• What you have to do: Below are records to transcribe exactly, without their pictures.

(Document images with source code)

—————

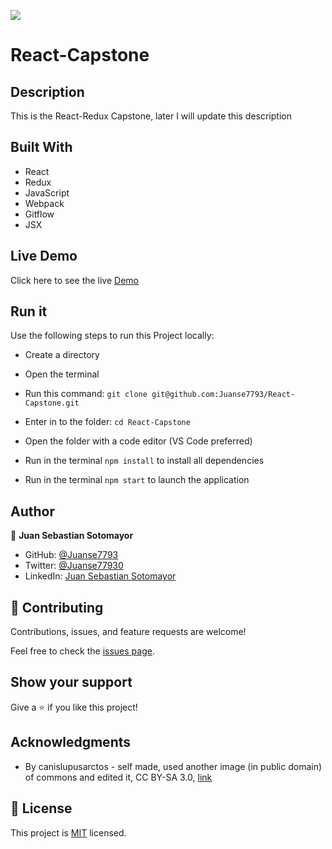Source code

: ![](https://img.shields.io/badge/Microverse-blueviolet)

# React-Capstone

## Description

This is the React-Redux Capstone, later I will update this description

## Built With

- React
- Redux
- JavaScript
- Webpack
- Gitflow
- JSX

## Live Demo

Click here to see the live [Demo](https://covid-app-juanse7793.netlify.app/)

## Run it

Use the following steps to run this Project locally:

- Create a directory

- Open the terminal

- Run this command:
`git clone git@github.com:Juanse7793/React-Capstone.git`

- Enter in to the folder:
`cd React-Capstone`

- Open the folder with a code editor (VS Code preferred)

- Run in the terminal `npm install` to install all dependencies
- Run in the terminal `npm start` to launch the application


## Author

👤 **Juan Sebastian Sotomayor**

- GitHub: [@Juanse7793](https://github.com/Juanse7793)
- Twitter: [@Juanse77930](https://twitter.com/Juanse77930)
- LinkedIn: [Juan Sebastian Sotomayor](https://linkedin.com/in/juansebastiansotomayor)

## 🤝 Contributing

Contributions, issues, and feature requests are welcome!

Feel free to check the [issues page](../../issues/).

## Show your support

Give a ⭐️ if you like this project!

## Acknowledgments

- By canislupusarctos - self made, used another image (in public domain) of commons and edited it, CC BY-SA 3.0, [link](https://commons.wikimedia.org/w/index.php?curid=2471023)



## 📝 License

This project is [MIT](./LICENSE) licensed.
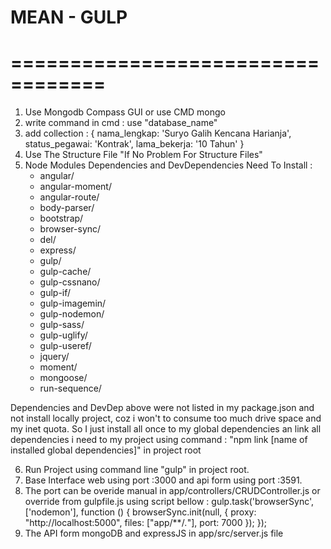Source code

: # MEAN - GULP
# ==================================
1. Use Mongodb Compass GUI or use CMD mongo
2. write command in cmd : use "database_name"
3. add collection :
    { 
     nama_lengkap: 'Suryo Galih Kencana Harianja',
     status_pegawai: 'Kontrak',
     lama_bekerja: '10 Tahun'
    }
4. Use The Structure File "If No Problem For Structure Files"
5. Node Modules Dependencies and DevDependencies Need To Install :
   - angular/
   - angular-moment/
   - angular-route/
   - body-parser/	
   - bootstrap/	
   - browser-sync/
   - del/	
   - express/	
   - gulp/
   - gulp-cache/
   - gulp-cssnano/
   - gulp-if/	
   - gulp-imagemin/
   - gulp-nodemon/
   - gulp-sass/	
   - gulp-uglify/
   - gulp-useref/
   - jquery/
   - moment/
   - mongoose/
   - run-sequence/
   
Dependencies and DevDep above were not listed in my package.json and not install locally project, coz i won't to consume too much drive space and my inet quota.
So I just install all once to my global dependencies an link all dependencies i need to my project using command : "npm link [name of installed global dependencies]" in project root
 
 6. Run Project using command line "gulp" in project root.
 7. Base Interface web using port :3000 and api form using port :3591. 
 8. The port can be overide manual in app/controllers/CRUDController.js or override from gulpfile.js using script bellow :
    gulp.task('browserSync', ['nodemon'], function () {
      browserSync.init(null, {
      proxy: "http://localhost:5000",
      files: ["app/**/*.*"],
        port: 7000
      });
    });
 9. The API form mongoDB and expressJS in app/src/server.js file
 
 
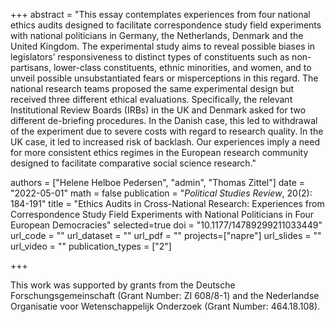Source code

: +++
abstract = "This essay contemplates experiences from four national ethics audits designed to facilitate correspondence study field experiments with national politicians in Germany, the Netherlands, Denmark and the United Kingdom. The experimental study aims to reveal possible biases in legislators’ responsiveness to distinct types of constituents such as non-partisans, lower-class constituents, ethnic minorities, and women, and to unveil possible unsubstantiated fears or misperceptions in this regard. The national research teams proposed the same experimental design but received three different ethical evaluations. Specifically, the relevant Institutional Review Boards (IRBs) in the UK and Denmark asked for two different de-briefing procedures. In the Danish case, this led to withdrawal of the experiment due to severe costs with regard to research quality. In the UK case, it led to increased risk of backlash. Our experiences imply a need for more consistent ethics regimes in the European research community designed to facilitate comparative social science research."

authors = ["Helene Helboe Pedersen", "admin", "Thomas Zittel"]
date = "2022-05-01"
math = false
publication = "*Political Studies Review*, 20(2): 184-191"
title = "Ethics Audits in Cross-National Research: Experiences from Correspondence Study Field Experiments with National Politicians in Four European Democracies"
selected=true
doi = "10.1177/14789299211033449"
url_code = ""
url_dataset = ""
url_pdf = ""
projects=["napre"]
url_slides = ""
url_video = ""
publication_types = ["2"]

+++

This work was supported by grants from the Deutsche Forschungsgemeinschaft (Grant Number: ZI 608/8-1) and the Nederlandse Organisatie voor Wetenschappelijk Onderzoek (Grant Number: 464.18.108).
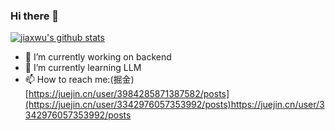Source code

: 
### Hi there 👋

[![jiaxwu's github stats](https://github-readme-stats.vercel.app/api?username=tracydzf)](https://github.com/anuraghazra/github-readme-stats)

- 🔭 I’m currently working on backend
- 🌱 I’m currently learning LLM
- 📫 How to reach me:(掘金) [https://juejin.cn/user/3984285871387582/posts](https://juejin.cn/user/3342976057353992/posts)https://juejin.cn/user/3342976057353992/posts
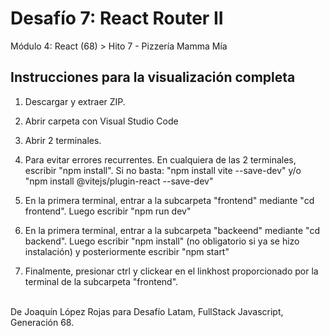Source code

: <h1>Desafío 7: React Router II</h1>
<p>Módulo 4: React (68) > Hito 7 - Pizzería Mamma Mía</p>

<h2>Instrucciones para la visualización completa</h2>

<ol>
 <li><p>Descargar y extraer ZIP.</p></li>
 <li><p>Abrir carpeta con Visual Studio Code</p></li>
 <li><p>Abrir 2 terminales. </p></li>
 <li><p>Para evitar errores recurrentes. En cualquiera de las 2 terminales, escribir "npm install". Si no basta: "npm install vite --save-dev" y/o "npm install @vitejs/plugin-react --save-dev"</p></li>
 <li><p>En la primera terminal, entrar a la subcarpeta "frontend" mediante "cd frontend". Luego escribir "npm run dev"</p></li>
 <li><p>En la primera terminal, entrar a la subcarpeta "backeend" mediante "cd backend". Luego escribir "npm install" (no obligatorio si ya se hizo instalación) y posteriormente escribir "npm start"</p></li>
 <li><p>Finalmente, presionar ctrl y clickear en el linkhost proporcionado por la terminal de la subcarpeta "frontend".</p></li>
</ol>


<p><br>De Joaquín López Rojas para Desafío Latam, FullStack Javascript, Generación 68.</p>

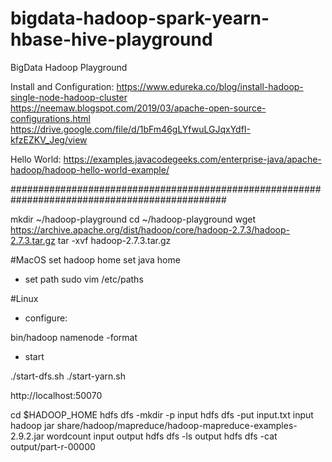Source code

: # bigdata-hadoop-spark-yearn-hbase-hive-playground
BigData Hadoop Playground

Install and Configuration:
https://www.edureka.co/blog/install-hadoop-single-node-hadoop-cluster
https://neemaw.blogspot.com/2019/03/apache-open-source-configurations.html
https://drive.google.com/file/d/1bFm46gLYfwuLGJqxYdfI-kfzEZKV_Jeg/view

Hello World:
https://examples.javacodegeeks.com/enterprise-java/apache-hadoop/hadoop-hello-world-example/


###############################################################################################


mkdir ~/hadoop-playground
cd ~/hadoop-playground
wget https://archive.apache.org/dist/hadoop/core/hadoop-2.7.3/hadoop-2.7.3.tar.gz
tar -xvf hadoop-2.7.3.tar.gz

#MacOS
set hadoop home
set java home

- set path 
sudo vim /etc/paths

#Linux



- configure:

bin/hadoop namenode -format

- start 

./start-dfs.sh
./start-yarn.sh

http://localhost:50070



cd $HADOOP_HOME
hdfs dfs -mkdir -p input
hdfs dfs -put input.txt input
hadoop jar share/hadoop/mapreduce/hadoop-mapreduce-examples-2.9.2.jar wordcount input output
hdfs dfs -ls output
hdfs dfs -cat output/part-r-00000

—————

• Task solution:
Source code

: ![](https://img.shields.io/badge/Microverse-blueviolet)

# React-Capstone

## Description

This is the React-Redux Capstone, later I will update this description

## Built With

- React
- Redux
- JavaScript
- Webpack
- Gitflow
- JSX

## Live Demo

Click here to see the live [Demo](https://covid-app-juanse7793.netlify.app/)

## Run it

Use the following steps to run this Project locally:

- Create a directory

- Open the terminal

- Run this command:
`git clone git@github.com:Juanse7793/React-Capstone.git`

- Enter in to the folder:
`cd React-Capstone`

- Open the folder with a code editor (VS Code preferred)

- Run in the terminal `npm install` to install all dependencies
- Run in the terminal `npm start` to launch the application


## Author

👤 **Juan Sebastian Sotomayor**

- GitHub: [@Juanse7793](https://github.com/Juanse7793)
- Twitter: [@Juanse77930](https://twitter.com/Juanse77930)
- LinkedIn: [Juan Sebastian Sotomayor](https://linkedin.com/in/juansebastiansotomayor)

## 🤝 Contributing

Contributions, issues, and feature requests are welcome!

Feel free to check the [issues page](../../issues/).

## Show your support

Give a ⭐️ if you like this project!

## Acknowledgments

- By canislupusarctos - self made, used another image (in public domain) of commons and edited it, CC BY-SA 3.0, [link](https://commons.wikimedia.org/w/index.php?curid=2471023)



## 📝 License

This project is [MIT](./LICENSE) licensed.
Source code

: # MEAN - GULP
# ==================================
1. Use Mongodb Compass GUI or use CMD mongo
2. write command in cmd : use "database_name"
3. add collection :
    { 
     nama_lengkap: 'Suryo Galih Kencana Harianja',
     status_pegawai: 'Kontrak',
     lama_bekerja: '10 Tahun'
    }
4. Use The Structure File "If No Problem For Structure Files"
5. Node Modules Dependencies and DevDependencies Need To Install :
   - angular/
   - angular-moment/
   - angular-route/
   - body-parser/	
   - bootstrap/	
   - browser-sync/
   - del/	
   - express/	
   - gulp/
   - gulp-cache/
   - gulp-cssnano/
   - gulp-if/	
   - gulp-imagemin/
   - gulp-nodemon/
   - gulp-sass/	
   - gulp-uglify/
   - gulp-useref/
   - jquery/
   - moment/
   - mongoose/
   - run-sequence/
   
Dependencies and DevDep above were not listed in my package.json and not install locally project, coz i won't to consume too much drive space and my inet quota.
So I just install all once to my global dependencies an link all dependencies i need to my project using command : "npm link [name of installed global dependencies]" in project root
 
 6. Run Project using command line "gulp" in project root.
 7. Base Interface web using port :3000 and api form using port :3591. 
 8. The port can be overide manual in app/controllers/CRUDController.js or override from gulpfile.js using script bellow :
    gulp.task('browserSync', ['nodemon'], function () {
      browserSync.init(null, {
      proxy: "http://localhost:5000",
      files: ["app/**/*.*"],
        port: 7000
      });
    });
 9. The API form mongoDB and expressJS in app/src/server.js file
 
 
Source code

: +++
abstract = "This essay contemplates experiences from four national ethics audits designed to facilitate correspondence study field experiments with national politicians in Germany, the Netherlands, Denmark and the United Kingdom. The experimental study aims to reveal possible biases in legislators’ responsiveness to distinct types of constituents such as non-partisans, lower-class constituents, ethnic minorities, and women, and to unveil possible unsubstantiated fears or misperceptions in this regard. The national research teams proposed the same experimental design but received three different ethical evaluations. Specifically, the relevant Institutional Review Boards (IRBs) in the UK and Denmark asked for two different de-briefing procedures. In the Danish case, this led to withdrawal of the experiment due to severe costs with regard to research quality. In the UK case, it led to increased risk of backlash. Our experiences imply a need for more consistent ethics regimes in the European research community designed to facilitate comparative social science research."

authors = ["Helene Helboe Pedersen", "admin", "Thomas Zittel"]
date = "2022-05-01"
math = false
publication = "*Political Studies Review*, 20(2): 184-191"
title = "Ethics Audits in Cross-National Research: Experiences from Correspondence Study Field Experiments with National Politicians in Four European Democracies"
selected=true
doi = "10.1177/14789299211033449"
url_code = ""
url_dataset = ""
url_pdf = ""
projects=["napre"]
url_slides = ""
url_video = ""
publication_types = ["2"]

+++

This work was supported by grants from the Deutsche Forschungsgemeinschaft (Grant Number: ZI 608/8-1) and the Nederlandse Organisatie voor Wetenschappelijk Onderzoek (Grant Number: 464.18.108).
Source code

: 
### Hi there 👋

[![jiaxwu's github stats](https://github-readme-stats.vercel.app/api?username=tracydzf)](https://github.com/anuraghazra/github-readme-stats)

- 🔭 I’m currently working on backend
- 🌱 I’m currently learning LLM
- 📫 How to reach me:(掘金) [https://juejin.cn/user/3984285871387582/posts](https://juejin.cn/user/3342976057353992/posts)https://juejin.cn/user/3342976057353992/posts
Source code

: <h1>Desafío 7: React Router II</h1>
<p>Módulo 4: React (68) > Hito 7 - Pizzería Mamma Mía</p>

<h2>Instrucciones para la visualización completa</h2>

<ol>
 <li><p>Descargar y extraer ZIP.</p></li>
 <li><p>Abrir carpeta con Visual Studio Code</p></li>
 <li><p>Abrir 2 terminales. </p></li>
 <li><p>Para evitar errores recurrentes. En cualquiera de las 2 terminales, escribir "npm install". Si no basta: "npm install vite --save-dev" y/o "npm install @vitejs/plugin-react --save-dev"</p></li>
 <li><p>En la primera terminal, entrar a la subcarpeta "frontend" mediante "cd frontend". Luego escribir "npm run dev"</p></li>
 <li><p>En la primera terminal, entrar a la subcarpeta "backeend" mediante "cd backend". Luego escribir "npm install" (no obligatorio si ya se hizo instalación) y posteriormente escribir "npm start"</p></li>
 <li><p>Finalmente, presionar ctrl y clickear en el linkhost proporcionado por la terminal de la subcarpeta "frontend".</p></li>
</ol>


<p><br>De Joaquín López Rojas para Desafío Latam, FullStack Javascript, Generación 68.</p>

Source code

: # bigdata-hadoop-spark-yearn-hbase-hive-playground
BigData Hadoop Playground

Install and Configuration:
https://www.edureka.co/blog/install-hadoop-single-node-hadoop-cluster
https://neemaw.blogspot.com/2019/03/apache-open-source-configurations.html
https://drive.google.com/file/d/1bFm46gLYfwuLGJqxYdfI-kfzEZKV_Jeg/view

Hello World:
https://examples.javacodegeeks.com/enterprise-java/apache-hadoop/hadoop-hello-world-example/


###############################################################################################


mkdir ~/hadoop-playground
cd ~/hadoop-playground
wget https://archive.apache.org/dist/hadoop/core/hadoop-2.7.3/hadoop-2.7.3.tar.gz
tar -xvf hadoop-2.7.3.tar.gz

#MacOS
set hadoop home
set java home

- set path 
sudo vim /etc/paths

#Linux



- configure:

bin/hadoop namenode -format

- start 

./start-dfs.sh
./start-yarn.sh

http://localhost:50070



cd $HADOOP_HOME
hdfs dfs -mkdir -p input
hdfs dfs -put input.txt input
hadoop jar share/hadoop/mapreduce/hadoop-mapreduce-examples-2.9.2.jar wordcount input output
hdfs dfs -ls output
hdfs dfs -cat output/part-r-00000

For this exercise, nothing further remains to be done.